▶ [Task instructions]: Look through the entries that follow and return each line that has the string "table".

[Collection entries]

- - - - - - -

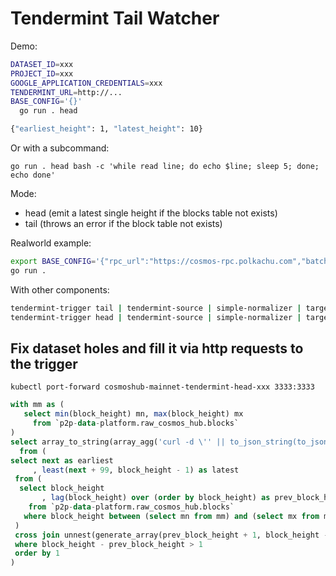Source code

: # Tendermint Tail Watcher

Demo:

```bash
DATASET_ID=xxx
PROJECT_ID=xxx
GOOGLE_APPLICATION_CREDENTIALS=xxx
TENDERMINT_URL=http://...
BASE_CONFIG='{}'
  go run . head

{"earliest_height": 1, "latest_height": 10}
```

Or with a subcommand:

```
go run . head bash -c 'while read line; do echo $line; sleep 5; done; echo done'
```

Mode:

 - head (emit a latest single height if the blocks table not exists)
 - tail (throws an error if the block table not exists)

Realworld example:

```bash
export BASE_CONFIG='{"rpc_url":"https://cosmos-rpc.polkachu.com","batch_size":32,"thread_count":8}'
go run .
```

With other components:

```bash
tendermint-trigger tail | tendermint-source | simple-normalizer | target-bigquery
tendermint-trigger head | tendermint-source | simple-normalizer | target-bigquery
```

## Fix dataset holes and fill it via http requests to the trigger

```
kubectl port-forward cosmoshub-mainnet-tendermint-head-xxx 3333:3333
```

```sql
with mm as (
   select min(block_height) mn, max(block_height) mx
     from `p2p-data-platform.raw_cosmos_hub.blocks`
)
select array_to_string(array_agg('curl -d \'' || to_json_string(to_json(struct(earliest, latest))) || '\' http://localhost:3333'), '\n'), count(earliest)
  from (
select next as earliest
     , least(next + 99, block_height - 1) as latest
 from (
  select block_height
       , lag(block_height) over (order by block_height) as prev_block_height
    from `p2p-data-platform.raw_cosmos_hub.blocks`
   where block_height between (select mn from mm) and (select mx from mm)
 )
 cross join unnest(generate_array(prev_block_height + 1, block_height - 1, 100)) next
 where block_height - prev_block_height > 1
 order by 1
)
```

- - - - - - -

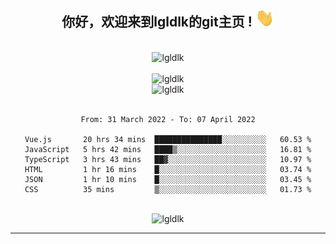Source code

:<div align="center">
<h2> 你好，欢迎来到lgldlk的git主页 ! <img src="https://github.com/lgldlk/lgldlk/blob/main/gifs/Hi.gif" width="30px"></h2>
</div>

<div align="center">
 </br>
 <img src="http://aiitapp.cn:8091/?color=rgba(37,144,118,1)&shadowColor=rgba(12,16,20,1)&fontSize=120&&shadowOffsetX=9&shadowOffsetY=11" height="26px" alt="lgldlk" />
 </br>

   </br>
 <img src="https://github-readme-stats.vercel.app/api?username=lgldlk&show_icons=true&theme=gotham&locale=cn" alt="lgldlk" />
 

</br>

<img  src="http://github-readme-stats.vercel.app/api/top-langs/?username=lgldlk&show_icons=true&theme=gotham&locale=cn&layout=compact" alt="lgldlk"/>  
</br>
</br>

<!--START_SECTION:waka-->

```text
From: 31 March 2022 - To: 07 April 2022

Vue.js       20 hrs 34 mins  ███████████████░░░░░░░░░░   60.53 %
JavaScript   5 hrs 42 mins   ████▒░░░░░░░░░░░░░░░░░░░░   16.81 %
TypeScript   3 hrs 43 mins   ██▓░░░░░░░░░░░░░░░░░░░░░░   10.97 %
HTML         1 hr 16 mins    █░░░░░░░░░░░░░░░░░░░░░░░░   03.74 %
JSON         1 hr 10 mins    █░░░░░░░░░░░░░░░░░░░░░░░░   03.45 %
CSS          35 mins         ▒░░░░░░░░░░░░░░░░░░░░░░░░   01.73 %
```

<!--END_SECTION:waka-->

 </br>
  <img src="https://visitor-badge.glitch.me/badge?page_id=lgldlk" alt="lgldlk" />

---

- - - - - - -

▶ [Task response]:
 - head (emit a latest single height if the blocks table not exists)
 - tail (throws an error if the block table not exists)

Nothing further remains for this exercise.